Abstract: In this paper we develop an encounter-based model of reaction-subdiffusion in a domain $\Omega$ with a partially absorbing interior trap $\calU\subset \Omega$. We assume that the particle can freely enter and exit $\calU$, but is only absorbed within $\calU$. We take the probability of absorption to depend on the amount of time a particle spends within the trap, which is specified by a Brownian functional known as the occupation time $A(t)$. The first passage time (FPT) for absorption is identified with the point at which the occupation time crosses a random threshold $\widehat{A}$ with probability density $\psi(a)$. Non-Markovian models of absorption can then be incorporated by taking $\psi(a)$ to be non-exponential. The marginal probability density for particle position $\X(t)$ prior to absorption depends on $\psi$ and the joint probability density for the pair $(\X(t),A(t))$, also known as the occupation time propagator.

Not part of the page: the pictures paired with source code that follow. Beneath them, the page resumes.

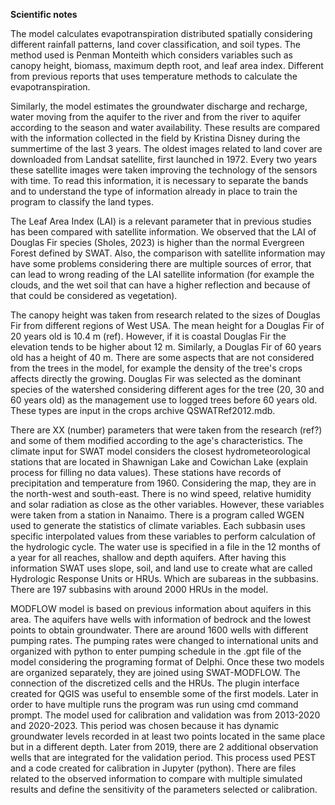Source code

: **Scientific notes**

The model calculates evapotranspiration distributed spatially considering different rainfall patterns, land cover classification, and soil types. The method used is Penman Monteith which considers variables such as canopy height, biomass, maximum depth root, and leaf area index. Different from previous reports that uses temperature methods to calculate the evapotranspiration.

Similarly, the model estimates the groundwater discharge and recharge, water moving from the aquifer to the river and from the river to aquifer according to the season and water availability. These results are compared with the information collected in the field by Kristina Disney during the summertime of the last 3 years.
The oldest images related to land cover are downloaded from Landsat satellite, first launched in 1972. Every two years these satellite images were taken improving the technology of the sensors with time. To read this information, it is necessary to separate the bands and to understand the type of information already in place to train the program to classify the land types.

The Leaf Area Index (LAI) is a relevant parameter that in previous studies has been compared with satellite information. We observed that the LAI of Douglas Fir species (Sholes, 2023) is higher than the normal Evergreen Forest defined by SWAT. Also, the comparison with satellite information may have some problems considering there are multiple sources of error, that can lead to wrong reading of the LAI satellite information (for example the clouds, and the wet soil that can have a higher reflection and because of that could be considered as vegetation).

The canopy height was taken from research related to the sizes of Douglas Fir from different regions of West USA. The mean height for a Douglas Fir of 20 years old is 10.4 m (ref). However, if it is coastal Douglas Fir the elevation tends to be higher about 12 m. Similarly, a Douglas Fir of 60 years old has a height of 40 m. There are some aspects that are not considered from the trees in the model, for example the density of the tree's crops affects directly the growing. Douglas Fir was selected as the dominant species of the watershed considering different ages for the tree (20, 30 and 60 years old) as the management use to logged trees before 60 years old. These types are input in the crops archive QSWATRef2012.mdb. 

There are XX (number) parameters that were taken from the research (ref?) and some of them modified according to the age's characteristics.
The climate input for SWAT model considers the closest hydrometeorological stations that are located in Shawnigan Lake and Cowichan Lake (explain process for filling no data values). These stations have records of precipitation and temperature from 1960. Considering the map, they are in the north-west and south-east. There is no wind speed, relative humidity and solar radiation as close as the other variables. However, these variables were taken from a station in Nanaimo. There is a program called WGEN used to generate the statistics of climate variables. Each subbasin uses specific interpolated values from these variables to perform calculation of the hydrologic cycle.
The water use is specified in a file in the 12 months of a year for all reaches, shallow and depth aquifers. 
After having this information SWAT uses slope, soil, and land use to create what are called Hydrologic Response Units or HRUs. Which are subareas in the subbasins. There are 197 subbasins with around 2000 HRUs in the model.

MODFLOW model is based on previous information about aquifers in this area. The aquifers have wells with information of bedrock and the lowest points to obtain groundwater. There are around 1600 wells with different pumping rates. The pumping rates were changed to international units and organized with python to enter pumping schedule in the .gpt file of the model considering the programing format of Delphi.
Once these two models are organized separately, they are joined using SWAT-MODFLOW. The connection of the discretized cells and the HRUs. The plugin interface created for QGIS was useful to ensemble some of the first models. Later in order to have multiple runs the program was run using cmd command prompt.
The model used for calibration and validation was from 2013-2020 and 2020-2023. This period was chosen because it has dynamic groundwater levels recorded in at least two points located in the same place but in a different depth. Later from 2019, there are 2 additional observation wells that are integrated for the validation period. This process used PEST and a code created for calibration in Jupyter (python). There are files related to the observed information to compare with multiple simulated results and define the sensitivity of the parameters selected or calibration.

In the case of normal diffusion one can use a Feynman-Kac formula to derive an evolution equation for the propagator. However, care must be taken when combining fractional diffusion with chemical reactions in the same medium. Therefore, we derive the occupation time propagator equation from first principles by taking the continuum limit of a heavy-tailed CTRW. We then use the solution of the propagator equation to investigate conditions under which the mean FPT (MFPT) for absorption within a trap is finite. We show that this depends on the choice of threshold density $\psi(a)$ and the subdiffusivity. Hence, as previously found for evanescent reaction-subdiffusion models, the processes of subdiffusion and absorption are intermingled.